Burghley’s principles of political action, then, were quite remote from those of Machiavelli and Thomas Cromwell, according to which the slightest claim of political expediency outweighed the entire moral code, and ethical considerations were reduced at the best to a sentiment which under certain circumstances it might be expedient to humour. His principles were equally remote from those of Somerset, which ignored the fact that no ends, however noble, can be achieved by disregarding hard facts. He insisted on upholding a moral standard in policy, and maintained a moral standard in his personal political relations. Admitting the principle salus populi suprema lex, he allowed that supreme necessity might over-ride the moral law, but there were few of his contemporaries who were not very much readier than he to recognise such an exigency on slight provocation. On the other hand, while his personal standard was so high that even his bitterest foes among the Spanish ambassadors acknowledged it with abusive candour, his normal political standard was that of his times. We may, perhaps, express it by saying that he had an almost abnormally strong sense of political proprieties but a complete absence of moral fervour.

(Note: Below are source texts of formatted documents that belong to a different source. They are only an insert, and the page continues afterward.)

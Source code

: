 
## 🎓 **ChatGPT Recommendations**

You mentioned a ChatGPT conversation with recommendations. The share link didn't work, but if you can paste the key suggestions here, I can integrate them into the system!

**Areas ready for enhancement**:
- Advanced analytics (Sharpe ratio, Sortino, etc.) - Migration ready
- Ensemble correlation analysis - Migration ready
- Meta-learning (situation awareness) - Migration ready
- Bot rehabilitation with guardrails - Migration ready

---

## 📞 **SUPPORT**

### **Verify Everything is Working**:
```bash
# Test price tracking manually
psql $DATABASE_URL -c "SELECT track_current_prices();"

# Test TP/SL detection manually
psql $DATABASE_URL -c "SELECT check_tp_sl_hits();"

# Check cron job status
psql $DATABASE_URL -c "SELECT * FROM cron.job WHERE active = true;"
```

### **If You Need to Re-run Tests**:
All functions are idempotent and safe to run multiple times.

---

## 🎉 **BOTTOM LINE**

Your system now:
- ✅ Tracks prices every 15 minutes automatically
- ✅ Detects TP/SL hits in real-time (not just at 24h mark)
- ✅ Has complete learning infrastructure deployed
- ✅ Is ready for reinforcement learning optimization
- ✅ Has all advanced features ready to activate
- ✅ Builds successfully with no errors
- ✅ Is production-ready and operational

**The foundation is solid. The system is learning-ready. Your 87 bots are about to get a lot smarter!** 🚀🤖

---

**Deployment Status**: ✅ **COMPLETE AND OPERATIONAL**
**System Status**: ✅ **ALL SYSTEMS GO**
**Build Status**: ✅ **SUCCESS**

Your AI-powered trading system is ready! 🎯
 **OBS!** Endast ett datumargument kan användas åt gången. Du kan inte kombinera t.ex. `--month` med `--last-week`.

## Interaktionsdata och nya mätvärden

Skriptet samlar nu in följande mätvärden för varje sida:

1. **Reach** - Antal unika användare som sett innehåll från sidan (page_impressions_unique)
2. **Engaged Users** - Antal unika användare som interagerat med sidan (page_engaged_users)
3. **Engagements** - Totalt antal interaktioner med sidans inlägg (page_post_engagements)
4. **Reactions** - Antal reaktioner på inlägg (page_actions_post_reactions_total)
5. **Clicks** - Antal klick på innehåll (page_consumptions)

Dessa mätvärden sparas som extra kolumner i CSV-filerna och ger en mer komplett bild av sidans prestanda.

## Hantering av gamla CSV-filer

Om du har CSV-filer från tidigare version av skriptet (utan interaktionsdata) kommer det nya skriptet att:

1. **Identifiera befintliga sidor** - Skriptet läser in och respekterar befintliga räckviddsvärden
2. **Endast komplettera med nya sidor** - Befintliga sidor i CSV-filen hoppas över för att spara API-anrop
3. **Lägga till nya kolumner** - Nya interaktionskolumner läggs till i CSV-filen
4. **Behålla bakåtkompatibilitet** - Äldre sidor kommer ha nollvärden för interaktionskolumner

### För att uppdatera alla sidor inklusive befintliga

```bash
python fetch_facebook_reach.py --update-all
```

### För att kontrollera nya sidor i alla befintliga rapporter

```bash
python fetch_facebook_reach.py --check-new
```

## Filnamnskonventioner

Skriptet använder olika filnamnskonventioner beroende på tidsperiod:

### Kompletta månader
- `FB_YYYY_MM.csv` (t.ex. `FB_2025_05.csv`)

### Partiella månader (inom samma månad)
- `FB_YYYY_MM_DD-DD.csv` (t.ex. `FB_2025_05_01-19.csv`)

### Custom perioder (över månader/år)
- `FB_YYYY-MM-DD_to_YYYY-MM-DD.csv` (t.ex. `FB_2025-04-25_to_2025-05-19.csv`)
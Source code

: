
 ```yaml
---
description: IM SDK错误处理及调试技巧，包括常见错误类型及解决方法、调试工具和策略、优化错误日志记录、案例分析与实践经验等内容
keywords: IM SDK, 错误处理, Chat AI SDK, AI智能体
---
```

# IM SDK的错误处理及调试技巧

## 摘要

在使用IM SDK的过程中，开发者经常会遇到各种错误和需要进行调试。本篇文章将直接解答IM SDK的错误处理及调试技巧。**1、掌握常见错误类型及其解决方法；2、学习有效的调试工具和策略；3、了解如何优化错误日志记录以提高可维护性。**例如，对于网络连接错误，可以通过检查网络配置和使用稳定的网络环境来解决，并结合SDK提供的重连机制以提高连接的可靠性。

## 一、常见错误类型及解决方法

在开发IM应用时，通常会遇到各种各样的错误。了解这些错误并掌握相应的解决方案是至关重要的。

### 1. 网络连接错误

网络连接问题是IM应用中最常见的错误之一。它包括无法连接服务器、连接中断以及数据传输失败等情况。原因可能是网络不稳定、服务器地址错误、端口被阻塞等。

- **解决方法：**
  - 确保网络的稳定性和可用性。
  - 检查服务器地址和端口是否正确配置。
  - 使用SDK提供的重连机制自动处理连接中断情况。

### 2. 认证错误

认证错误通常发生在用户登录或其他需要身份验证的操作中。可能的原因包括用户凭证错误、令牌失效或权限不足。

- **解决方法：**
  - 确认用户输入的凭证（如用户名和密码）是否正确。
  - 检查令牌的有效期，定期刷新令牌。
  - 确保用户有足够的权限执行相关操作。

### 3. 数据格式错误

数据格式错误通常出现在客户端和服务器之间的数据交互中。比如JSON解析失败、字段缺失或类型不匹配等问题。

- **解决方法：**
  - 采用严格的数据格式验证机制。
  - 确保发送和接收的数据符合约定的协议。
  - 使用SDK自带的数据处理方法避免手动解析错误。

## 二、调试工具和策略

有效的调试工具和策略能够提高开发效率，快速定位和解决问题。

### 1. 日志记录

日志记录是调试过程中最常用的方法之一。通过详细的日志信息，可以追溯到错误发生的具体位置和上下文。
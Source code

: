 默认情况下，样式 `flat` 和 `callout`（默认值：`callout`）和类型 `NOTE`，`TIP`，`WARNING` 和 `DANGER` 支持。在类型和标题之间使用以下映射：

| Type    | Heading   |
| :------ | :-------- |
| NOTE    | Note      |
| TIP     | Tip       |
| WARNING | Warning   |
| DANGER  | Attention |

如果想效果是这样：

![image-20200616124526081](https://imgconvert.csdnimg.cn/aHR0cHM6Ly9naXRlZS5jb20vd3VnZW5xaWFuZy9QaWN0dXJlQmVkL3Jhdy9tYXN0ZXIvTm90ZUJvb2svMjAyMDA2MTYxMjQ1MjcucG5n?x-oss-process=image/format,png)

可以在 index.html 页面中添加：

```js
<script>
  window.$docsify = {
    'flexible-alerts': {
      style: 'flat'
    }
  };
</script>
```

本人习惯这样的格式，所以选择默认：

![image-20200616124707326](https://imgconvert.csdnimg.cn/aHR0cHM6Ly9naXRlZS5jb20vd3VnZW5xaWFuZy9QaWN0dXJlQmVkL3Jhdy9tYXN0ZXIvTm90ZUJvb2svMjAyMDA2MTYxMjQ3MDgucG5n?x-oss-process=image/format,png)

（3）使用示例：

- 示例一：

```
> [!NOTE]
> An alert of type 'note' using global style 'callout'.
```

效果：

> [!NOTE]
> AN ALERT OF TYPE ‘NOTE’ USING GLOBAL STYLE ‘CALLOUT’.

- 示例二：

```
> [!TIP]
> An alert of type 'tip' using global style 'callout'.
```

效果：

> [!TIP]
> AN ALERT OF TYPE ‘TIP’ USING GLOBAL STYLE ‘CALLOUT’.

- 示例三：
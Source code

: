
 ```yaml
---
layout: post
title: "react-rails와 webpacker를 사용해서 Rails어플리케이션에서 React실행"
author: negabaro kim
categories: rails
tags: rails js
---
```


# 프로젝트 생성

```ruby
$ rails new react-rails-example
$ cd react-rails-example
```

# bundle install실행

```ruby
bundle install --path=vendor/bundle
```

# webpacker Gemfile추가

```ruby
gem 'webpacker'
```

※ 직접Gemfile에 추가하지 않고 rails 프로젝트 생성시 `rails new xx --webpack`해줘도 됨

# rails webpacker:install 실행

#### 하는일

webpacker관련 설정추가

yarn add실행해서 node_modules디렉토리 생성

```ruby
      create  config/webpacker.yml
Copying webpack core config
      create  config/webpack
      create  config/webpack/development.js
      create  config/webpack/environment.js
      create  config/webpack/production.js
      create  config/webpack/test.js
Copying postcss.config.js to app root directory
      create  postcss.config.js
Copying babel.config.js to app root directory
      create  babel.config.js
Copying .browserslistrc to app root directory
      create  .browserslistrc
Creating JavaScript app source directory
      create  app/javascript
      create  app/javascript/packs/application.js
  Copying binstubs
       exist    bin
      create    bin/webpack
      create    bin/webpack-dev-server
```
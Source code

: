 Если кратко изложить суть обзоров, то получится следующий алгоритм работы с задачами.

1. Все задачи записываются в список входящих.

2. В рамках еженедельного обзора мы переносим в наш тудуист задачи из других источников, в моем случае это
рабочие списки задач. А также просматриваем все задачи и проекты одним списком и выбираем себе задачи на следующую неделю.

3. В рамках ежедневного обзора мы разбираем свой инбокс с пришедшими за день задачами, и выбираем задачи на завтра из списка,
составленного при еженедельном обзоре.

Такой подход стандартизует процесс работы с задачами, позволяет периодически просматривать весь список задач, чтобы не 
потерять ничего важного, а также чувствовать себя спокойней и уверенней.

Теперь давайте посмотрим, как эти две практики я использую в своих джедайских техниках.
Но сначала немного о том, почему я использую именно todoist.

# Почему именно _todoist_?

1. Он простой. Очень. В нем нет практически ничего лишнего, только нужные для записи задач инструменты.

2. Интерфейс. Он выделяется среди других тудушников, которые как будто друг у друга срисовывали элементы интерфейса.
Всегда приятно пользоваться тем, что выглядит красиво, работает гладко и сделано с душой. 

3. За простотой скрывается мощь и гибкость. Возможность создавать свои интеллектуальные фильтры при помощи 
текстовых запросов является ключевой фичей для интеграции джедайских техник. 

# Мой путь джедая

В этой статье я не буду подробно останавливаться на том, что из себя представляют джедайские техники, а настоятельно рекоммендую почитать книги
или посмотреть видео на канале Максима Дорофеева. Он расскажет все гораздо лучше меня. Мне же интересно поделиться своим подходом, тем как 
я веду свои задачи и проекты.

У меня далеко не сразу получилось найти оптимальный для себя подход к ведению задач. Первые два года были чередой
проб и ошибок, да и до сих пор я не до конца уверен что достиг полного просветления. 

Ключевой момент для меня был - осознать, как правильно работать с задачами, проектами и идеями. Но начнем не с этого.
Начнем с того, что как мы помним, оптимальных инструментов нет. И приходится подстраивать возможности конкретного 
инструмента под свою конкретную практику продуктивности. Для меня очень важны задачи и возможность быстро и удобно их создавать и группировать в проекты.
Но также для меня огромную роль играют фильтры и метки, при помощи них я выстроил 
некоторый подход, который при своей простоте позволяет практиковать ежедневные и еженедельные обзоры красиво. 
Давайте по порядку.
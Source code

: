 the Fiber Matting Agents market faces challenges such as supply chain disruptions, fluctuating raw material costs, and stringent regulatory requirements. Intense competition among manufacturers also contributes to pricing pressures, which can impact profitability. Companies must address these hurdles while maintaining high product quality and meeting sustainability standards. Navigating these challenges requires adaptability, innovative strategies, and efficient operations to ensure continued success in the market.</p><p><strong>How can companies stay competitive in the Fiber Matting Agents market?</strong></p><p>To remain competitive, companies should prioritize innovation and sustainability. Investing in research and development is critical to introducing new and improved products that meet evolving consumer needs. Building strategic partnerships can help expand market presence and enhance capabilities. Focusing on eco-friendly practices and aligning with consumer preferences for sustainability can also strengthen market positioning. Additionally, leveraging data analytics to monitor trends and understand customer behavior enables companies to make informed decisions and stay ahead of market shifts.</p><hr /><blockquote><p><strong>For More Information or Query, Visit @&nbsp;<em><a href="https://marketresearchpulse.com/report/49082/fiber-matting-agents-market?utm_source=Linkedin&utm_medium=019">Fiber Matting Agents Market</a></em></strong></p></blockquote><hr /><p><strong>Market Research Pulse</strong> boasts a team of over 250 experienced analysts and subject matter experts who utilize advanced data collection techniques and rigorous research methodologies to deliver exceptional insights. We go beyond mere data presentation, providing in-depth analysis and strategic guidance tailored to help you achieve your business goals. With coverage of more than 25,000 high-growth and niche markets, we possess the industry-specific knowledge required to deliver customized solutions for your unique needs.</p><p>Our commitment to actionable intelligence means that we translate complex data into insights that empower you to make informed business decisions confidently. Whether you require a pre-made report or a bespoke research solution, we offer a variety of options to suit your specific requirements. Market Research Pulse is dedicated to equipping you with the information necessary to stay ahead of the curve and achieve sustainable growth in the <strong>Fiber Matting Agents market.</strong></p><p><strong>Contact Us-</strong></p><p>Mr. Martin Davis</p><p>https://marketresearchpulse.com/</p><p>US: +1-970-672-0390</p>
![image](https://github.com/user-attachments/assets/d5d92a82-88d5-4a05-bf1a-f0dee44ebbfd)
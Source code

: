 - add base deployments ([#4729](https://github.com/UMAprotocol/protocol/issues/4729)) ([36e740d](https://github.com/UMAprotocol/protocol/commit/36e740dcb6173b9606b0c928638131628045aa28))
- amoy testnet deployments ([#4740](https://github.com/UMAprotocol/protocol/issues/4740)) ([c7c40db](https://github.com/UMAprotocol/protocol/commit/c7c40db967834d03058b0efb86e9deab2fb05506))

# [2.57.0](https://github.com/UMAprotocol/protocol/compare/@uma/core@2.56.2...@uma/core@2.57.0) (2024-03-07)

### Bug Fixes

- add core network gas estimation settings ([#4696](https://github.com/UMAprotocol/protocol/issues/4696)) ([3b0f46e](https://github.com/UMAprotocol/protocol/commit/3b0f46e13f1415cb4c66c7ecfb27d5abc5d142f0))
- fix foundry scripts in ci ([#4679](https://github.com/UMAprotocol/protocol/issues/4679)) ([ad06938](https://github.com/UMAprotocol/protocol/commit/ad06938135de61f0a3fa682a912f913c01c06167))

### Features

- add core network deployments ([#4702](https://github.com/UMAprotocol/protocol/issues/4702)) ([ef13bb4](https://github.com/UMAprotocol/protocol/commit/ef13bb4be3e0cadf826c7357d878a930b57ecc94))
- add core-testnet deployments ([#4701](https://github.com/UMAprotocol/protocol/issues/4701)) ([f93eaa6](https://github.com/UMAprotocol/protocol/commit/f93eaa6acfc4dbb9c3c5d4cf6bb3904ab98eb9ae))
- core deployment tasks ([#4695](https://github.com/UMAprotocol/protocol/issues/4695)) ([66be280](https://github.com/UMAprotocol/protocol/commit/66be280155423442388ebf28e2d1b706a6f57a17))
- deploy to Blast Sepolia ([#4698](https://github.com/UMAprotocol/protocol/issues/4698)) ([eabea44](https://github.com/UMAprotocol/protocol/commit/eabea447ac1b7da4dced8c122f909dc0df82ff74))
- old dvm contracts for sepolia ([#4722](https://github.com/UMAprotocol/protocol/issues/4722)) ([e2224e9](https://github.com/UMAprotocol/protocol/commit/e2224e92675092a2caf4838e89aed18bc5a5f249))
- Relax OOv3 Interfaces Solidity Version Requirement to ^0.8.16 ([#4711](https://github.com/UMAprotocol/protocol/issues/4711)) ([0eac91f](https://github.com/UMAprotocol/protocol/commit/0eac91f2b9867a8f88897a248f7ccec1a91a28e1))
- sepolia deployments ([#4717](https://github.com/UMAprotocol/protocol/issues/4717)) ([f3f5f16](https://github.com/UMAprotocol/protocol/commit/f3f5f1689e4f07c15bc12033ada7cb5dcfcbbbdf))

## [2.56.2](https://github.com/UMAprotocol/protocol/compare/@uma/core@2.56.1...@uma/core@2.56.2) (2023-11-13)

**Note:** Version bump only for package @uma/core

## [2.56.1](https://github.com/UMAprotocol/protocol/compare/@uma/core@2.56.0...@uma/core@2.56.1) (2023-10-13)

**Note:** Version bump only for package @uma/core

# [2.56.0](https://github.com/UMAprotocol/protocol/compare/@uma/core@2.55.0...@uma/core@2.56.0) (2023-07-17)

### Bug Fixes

Intellectually, he lacked imagination, while no statesman was ever endowed with a more imperturbably shrewd common sense, which served as perpetual ballast to counteract the flightiness of his mistress. He worked as assiduously as Philip of Spain himself, but, unlike Philip, he knew when to trust other men, never misplacing his confidence—whereas Philip never trusted any other man an inch further than he could help. Burghley’s extreme caution was due, not to lack of courage or of self-confidence, but to a thorough distrust of all emotional impulses. He weighed, deliberated, decided on the merits of each case as it arose, with careful and safe judgment; but had none of those flashes of intuitive perception which have characterised the most triumphant types of political genius. He ruled, not by magnetism, but by tact. Among statesmen he was of the order of Walpole and Peel, not of Oliver Cromwell and Chatham. He was lacking in creative imagination; but he was, perhaps, the most thoroughly level-headed minister who has ever guided the destinies of England. He cannot be elevated into an object of hero-worship. But he was precisely the type of man of whom his country had most need at the helm in the second half of the sixteenth century; and he served her as perhaps no other man could have done, with unswerving patriotism, sturdy resolution, and infinite devotion to duty.